Texto: Hélio Nascimento


Ricardo Mestre (2011), João Rodrigues (2019) e Amaro Antunes (2020) têm o seu nome inscrito na lista de vencedores da Volta a Portugal, com a curiosidade de serem os três algarvios. Ou seja, duas vitórias nos dois últimos anos e três nos derradeiros dez sugerem que a província dá cartas na ‘Grandíssima’, a prova rainha do ciclismo nacional, sobretudo porque só um outro português, Rui Vinhas, conseguiu a mesma façanha no registo da década, sendo os restantes de nacionalidade espanhola. 

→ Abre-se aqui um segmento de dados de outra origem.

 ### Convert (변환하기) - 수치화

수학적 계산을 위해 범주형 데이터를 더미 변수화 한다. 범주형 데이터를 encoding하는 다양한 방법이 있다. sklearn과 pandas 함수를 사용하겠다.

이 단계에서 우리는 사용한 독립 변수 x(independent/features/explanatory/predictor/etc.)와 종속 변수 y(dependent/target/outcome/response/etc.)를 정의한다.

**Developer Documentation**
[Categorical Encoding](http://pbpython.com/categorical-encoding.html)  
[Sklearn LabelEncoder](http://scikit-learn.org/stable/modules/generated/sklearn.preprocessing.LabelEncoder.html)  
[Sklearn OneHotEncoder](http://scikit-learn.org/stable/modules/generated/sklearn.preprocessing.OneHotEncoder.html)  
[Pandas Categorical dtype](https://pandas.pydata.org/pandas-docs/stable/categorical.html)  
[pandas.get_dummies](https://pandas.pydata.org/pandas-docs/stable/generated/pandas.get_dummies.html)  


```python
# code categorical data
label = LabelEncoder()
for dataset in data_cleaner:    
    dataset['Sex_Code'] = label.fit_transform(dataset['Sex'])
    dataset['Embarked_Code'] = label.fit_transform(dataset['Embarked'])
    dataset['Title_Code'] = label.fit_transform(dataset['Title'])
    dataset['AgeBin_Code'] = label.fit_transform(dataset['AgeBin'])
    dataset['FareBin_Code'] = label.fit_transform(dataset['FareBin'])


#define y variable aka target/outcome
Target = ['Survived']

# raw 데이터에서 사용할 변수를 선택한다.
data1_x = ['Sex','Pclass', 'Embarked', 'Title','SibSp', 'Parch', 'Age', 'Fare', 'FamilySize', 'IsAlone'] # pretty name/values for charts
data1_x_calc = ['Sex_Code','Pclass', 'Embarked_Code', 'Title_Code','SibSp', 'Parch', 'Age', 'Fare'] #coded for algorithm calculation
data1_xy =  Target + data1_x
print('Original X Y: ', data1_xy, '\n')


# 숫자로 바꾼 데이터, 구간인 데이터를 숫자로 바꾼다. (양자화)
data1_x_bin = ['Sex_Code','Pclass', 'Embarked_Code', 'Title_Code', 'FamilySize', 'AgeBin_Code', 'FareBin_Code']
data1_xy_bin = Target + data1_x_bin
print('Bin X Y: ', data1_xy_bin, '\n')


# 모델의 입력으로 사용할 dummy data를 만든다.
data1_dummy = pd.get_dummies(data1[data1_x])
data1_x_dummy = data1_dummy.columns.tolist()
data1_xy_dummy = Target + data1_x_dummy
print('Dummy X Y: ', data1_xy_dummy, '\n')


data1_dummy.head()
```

A Algarve Vivo foi à procura de razões para este sucesso e ouviu Vidal Fitas, diretor desportivo do Tavira e referência da modalidade, e Rogério Teixeira, um dirigente com história no mundo das bicicletas.

Para Vidal Fitas, “têm ganho porque surgiram integrados numa geração que é muito boa e também porque são donos de uma mentalidade diferente”. O homem que dirigiu aquele trio no Tavira (hoje representam a W52-FC Porto) desenvolve a ideia. “Se calhar, não são melhores ou piores do que outros algarvios. A geração é que é boa e a isso junta-se a tal mudança de mentalidade e uma melhoria clara das condições de treino”, o que permitiu que as equipas evoluíssem muito mais, até aos dias de hoje, sendo “mais organizadas e com um maior acesso ao conhecimento, o que faz toda a diferença em relação à evolução dos atletas”. 

Rogério Teixeira junta mais algumas justificações, enfatizando a “transição dos escalões de formação para o profissionalismo”. Além disso, “tiraram também partido de as equipas algarvias, nomeadamente o Tavira, trabalharem muito bem nas camadas mais jovens”, explica. “Temos mais dois ou três corredores a despontarem, casos do Emanuel Duarte e do Rúben Simão, por exemplo, mas o Mestre, o João Rodrigues e o Amaro são de uma geração fantástica e têm brilhado tanto a nível nacional como internacional. Aliás, não é por acaso que já o demonstraram frente aos principais nomes do pelotão mundial, como tem sucedido na Volta ao Algarve”. 

No entender de Vidal Fitas, “a qualidade do algarvio não é de agora”, dando como exemplo Jorge Corvo – brilhou na década de sessenta – e ‘outras figuras’ do ciclismo nacional. “Se no meu tempo a organização e o trabalho das equipas fosse diferente, mais corredores teriam certamente obtido grandes resultados”. Rogério Teixeira fala também do clima e das estradas do sul de Portugal, que “são favoráveis” e podem ajudar a esse desenvolvimento, bem como a existência de média e alta montanha na região, o que permite diversificar o treino sempre em boas condições.  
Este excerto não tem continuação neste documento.